PLEASE HELP - Hijack this log - comp # 2

[becklett]

Thank you sooo much for your help. Unfortunately - I can't get access to that computer right now - the office is locked. I can't get to it until Tuesday next week.

BUT..... computer # 2 is really having problems too. I am on this one and maybe you can help with it?
This computer has 17 infected files with TOMADI and REVOP Trojan viruses.
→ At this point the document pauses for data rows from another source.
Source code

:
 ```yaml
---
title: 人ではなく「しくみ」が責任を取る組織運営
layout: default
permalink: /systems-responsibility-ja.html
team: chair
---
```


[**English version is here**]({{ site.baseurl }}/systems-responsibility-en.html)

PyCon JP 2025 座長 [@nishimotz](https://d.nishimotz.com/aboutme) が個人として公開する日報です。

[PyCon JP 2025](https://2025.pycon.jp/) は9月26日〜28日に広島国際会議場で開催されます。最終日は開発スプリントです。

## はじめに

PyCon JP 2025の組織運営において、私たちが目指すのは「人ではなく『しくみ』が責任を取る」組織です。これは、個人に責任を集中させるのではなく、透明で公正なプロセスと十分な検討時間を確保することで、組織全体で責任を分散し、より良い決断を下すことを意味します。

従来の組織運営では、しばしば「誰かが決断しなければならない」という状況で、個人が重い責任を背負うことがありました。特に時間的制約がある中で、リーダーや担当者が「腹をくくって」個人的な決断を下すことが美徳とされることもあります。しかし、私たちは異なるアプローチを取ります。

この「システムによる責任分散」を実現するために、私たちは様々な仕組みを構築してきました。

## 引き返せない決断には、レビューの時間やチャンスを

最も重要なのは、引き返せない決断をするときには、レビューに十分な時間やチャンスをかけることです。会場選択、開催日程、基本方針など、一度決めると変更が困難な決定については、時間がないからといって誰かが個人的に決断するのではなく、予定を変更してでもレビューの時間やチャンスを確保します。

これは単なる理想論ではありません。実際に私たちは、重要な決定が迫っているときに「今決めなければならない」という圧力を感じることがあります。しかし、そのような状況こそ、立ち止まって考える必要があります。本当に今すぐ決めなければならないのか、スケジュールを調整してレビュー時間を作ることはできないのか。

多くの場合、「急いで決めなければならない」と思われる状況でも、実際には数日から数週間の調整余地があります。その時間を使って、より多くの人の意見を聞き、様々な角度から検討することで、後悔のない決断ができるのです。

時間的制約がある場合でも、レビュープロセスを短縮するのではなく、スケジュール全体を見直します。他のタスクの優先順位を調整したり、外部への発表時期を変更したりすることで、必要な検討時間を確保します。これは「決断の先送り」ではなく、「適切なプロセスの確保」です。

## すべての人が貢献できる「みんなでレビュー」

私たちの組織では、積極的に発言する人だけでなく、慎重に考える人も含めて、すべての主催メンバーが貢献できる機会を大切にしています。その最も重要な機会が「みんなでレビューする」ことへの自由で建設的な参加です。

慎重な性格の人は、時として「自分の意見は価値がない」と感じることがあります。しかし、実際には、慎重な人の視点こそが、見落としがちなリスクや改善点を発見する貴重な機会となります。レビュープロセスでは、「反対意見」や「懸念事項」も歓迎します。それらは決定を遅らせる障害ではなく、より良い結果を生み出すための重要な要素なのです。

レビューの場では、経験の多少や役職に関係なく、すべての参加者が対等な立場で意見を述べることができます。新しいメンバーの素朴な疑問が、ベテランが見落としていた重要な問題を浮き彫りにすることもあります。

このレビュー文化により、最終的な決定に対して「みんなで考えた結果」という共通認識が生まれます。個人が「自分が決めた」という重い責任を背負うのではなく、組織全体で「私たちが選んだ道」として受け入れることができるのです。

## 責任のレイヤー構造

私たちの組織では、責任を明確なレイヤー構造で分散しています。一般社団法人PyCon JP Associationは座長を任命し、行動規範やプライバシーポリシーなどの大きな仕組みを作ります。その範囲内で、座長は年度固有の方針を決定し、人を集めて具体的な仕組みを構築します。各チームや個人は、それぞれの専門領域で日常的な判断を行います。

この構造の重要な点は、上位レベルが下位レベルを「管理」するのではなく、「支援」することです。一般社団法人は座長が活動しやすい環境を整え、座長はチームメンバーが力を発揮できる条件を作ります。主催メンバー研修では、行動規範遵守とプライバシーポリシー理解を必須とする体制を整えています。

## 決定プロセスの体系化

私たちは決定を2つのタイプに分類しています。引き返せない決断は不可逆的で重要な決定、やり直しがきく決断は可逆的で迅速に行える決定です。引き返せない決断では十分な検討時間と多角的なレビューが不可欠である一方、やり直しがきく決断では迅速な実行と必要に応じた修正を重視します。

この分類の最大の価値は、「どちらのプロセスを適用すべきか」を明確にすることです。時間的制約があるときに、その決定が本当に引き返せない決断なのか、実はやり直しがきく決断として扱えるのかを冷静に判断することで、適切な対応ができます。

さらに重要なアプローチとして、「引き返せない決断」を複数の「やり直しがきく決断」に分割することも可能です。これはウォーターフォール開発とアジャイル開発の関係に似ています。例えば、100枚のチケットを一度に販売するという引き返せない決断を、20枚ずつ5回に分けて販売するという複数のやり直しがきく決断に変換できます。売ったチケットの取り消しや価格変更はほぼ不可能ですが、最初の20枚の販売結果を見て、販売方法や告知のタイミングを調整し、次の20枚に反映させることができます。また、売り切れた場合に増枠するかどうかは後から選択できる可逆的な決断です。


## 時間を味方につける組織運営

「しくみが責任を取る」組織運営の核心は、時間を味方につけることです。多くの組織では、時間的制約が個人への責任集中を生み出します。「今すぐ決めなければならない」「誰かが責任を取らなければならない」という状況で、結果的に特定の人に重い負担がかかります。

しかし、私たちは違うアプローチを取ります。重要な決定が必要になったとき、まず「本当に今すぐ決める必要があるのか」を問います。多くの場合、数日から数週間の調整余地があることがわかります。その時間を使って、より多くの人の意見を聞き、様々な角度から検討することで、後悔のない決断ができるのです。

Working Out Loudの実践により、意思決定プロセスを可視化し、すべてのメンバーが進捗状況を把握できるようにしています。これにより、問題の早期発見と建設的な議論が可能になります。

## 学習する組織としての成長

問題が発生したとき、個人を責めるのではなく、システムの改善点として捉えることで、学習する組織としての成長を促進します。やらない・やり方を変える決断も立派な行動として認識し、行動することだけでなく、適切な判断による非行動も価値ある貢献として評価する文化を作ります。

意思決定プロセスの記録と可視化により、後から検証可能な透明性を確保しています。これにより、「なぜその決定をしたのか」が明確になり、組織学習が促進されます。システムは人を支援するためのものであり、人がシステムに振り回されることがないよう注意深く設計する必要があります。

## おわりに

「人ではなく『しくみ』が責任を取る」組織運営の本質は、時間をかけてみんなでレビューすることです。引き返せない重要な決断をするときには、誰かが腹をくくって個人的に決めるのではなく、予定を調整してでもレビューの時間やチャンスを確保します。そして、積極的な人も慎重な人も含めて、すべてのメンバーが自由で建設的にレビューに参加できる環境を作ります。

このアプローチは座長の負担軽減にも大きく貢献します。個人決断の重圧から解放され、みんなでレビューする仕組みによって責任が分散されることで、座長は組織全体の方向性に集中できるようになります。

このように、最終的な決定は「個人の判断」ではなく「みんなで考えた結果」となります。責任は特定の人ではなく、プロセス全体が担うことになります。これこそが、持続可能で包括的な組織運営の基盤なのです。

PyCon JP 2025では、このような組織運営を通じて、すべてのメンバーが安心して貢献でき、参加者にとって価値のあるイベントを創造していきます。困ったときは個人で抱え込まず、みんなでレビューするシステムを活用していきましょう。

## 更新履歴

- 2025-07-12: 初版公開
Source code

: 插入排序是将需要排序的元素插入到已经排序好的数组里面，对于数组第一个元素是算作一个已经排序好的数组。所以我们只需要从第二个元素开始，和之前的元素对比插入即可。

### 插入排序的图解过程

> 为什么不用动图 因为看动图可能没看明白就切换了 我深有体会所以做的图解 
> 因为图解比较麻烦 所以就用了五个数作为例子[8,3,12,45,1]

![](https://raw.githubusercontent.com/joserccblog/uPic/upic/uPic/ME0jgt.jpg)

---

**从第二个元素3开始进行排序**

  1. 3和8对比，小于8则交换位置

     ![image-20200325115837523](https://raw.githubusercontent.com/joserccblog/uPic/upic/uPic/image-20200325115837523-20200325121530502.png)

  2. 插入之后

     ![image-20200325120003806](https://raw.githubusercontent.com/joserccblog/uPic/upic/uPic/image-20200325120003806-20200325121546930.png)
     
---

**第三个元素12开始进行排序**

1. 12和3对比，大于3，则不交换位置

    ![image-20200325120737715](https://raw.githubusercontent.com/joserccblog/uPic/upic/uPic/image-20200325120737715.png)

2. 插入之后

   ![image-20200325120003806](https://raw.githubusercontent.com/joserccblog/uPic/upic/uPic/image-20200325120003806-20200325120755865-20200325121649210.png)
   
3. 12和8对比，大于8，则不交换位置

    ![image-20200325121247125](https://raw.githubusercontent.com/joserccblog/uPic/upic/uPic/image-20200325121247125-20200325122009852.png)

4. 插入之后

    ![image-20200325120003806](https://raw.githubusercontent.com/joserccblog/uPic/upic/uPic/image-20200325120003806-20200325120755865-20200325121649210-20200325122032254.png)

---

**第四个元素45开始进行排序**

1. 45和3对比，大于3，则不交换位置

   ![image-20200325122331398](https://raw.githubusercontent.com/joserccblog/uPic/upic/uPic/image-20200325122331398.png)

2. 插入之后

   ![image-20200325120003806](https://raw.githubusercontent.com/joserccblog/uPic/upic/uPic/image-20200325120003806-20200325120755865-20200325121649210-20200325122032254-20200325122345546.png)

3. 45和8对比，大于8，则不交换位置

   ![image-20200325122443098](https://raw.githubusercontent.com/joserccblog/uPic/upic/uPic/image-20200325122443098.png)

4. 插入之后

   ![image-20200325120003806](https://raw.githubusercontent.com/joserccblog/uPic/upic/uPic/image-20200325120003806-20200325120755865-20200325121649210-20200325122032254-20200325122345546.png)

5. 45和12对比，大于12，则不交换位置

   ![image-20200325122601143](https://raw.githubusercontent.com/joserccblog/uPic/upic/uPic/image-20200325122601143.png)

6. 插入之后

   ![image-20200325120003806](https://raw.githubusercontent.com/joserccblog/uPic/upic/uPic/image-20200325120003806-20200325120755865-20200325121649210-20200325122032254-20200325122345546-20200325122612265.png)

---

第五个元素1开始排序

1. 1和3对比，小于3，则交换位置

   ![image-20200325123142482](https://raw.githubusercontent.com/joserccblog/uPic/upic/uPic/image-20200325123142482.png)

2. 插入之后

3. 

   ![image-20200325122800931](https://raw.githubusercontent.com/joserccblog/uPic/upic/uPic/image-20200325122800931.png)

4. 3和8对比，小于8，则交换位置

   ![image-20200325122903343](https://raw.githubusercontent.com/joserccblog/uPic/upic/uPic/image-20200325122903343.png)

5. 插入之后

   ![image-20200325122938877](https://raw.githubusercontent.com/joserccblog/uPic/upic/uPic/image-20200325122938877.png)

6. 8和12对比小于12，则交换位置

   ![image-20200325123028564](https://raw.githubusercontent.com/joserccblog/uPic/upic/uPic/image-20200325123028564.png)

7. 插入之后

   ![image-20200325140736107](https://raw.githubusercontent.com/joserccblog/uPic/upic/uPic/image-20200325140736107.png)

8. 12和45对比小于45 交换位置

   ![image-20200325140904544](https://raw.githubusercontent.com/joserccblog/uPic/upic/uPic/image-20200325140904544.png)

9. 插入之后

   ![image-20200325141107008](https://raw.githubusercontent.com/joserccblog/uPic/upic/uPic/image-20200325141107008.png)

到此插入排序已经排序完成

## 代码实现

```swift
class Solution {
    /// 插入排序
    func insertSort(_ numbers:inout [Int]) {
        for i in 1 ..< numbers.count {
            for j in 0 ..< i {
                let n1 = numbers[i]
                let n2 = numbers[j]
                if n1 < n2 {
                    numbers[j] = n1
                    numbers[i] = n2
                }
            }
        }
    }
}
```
It also keeps getting Exporer pop ups I can't seem to turn off. It is cabled into a broadband, but keeps kicking off of AOL. It is operating with Windows 98. So, aside from throwing it away, what can I do to fix this one.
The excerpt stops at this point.